What lines of the data below hold "供给方平台"? Show them.

Data entries
- - -
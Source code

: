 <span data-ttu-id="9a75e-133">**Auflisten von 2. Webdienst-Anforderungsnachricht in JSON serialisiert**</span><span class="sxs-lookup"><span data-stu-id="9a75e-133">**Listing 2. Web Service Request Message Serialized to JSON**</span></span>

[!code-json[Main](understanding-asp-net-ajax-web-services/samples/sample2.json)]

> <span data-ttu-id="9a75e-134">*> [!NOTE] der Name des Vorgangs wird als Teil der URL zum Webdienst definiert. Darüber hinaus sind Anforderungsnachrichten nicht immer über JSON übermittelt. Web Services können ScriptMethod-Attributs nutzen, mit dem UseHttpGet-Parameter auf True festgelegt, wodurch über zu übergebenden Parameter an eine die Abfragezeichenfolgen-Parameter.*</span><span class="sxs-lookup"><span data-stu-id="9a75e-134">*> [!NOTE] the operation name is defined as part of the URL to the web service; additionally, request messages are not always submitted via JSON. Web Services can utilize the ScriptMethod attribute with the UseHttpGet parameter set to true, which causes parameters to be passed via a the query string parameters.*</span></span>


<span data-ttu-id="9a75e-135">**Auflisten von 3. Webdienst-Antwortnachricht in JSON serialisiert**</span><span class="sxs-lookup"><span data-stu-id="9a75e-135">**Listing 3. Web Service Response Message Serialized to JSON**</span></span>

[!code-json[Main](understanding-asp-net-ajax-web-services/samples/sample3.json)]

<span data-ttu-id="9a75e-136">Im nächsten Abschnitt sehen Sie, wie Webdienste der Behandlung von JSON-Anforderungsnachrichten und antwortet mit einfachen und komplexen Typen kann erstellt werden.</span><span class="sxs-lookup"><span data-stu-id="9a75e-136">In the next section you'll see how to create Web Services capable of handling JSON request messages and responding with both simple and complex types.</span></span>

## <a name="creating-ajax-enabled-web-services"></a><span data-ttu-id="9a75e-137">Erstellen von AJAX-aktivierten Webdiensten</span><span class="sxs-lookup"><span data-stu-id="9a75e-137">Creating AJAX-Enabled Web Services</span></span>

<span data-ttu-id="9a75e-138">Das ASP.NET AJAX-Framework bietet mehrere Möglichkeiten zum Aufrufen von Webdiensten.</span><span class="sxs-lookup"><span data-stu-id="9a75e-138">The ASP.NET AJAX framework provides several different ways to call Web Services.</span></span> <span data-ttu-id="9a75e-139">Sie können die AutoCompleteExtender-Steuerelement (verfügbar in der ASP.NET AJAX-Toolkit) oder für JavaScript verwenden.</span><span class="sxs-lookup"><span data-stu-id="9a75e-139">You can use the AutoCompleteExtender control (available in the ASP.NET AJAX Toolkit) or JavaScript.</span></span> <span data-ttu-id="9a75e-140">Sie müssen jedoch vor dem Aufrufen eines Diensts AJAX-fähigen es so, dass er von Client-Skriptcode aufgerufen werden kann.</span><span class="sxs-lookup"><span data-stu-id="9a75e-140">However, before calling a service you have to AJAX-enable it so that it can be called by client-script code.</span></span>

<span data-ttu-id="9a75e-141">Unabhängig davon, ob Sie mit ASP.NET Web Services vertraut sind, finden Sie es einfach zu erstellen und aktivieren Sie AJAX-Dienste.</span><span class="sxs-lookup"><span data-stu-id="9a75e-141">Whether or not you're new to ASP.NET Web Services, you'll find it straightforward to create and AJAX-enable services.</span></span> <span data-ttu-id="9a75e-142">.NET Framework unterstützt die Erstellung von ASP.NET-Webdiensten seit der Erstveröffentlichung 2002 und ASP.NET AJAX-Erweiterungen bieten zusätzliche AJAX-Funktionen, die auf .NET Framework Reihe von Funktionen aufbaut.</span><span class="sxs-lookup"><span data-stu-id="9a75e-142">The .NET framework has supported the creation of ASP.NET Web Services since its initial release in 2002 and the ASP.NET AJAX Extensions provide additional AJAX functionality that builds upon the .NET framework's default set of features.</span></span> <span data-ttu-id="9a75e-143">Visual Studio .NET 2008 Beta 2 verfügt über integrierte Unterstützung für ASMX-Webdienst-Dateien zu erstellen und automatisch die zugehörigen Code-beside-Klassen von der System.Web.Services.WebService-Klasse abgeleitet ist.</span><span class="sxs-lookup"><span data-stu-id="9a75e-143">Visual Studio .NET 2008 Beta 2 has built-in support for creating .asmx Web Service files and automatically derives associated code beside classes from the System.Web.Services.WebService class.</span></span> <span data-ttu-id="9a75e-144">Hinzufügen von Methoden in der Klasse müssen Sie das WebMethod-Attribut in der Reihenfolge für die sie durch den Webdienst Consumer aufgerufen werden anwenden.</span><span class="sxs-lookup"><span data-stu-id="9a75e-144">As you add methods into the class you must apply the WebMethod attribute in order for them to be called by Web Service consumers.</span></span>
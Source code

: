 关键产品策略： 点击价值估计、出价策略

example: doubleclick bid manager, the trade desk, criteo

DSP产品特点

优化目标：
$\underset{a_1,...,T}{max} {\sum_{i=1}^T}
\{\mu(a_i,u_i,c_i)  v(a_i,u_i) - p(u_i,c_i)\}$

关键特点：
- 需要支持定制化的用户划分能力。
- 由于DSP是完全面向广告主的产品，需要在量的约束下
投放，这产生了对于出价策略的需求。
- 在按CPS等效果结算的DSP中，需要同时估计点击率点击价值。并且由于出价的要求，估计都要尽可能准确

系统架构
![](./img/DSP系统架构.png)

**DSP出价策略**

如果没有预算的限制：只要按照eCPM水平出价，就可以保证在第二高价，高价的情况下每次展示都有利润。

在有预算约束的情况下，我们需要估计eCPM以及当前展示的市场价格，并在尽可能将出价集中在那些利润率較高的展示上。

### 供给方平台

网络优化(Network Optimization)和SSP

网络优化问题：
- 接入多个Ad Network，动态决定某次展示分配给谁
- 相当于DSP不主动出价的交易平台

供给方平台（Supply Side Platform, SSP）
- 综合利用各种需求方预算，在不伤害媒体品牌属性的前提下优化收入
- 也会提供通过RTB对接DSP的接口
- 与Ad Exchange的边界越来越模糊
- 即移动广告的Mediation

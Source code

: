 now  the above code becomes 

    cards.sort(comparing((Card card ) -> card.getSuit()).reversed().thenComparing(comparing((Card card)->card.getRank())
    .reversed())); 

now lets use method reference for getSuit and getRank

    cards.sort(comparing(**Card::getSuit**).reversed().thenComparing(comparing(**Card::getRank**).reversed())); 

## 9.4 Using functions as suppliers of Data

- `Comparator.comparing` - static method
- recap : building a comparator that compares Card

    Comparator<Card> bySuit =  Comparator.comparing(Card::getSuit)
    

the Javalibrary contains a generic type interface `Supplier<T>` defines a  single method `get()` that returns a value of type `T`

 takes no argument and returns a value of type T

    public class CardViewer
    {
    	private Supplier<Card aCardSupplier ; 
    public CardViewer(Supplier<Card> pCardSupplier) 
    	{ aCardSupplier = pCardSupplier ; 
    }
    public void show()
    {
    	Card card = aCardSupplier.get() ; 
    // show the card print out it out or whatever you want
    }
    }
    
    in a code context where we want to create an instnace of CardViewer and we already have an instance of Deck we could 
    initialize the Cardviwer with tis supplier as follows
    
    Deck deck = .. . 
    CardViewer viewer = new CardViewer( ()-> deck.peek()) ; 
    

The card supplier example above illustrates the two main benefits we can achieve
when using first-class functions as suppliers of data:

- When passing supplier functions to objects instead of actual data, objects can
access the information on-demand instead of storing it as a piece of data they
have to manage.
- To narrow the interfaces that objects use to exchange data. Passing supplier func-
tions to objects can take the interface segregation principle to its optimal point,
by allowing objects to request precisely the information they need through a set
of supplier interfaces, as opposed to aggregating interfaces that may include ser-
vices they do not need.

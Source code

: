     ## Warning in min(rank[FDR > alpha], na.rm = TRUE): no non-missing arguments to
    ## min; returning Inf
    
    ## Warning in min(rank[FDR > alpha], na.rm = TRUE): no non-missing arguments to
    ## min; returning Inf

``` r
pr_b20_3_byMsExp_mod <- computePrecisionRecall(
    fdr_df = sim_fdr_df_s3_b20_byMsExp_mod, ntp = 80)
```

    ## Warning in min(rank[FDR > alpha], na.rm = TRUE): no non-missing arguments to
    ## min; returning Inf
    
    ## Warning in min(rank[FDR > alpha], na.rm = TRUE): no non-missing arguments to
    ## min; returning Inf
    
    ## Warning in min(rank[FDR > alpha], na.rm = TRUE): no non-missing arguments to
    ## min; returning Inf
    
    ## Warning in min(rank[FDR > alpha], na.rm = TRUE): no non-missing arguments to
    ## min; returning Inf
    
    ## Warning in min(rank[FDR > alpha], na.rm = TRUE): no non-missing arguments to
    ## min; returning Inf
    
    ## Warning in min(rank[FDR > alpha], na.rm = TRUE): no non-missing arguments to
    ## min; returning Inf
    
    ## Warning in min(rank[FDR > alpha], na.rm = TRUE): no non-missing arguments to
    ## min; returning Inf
- - -
| Exercise answer |
### 供给方平台
供给方平台（Supply Side Platform, SSP）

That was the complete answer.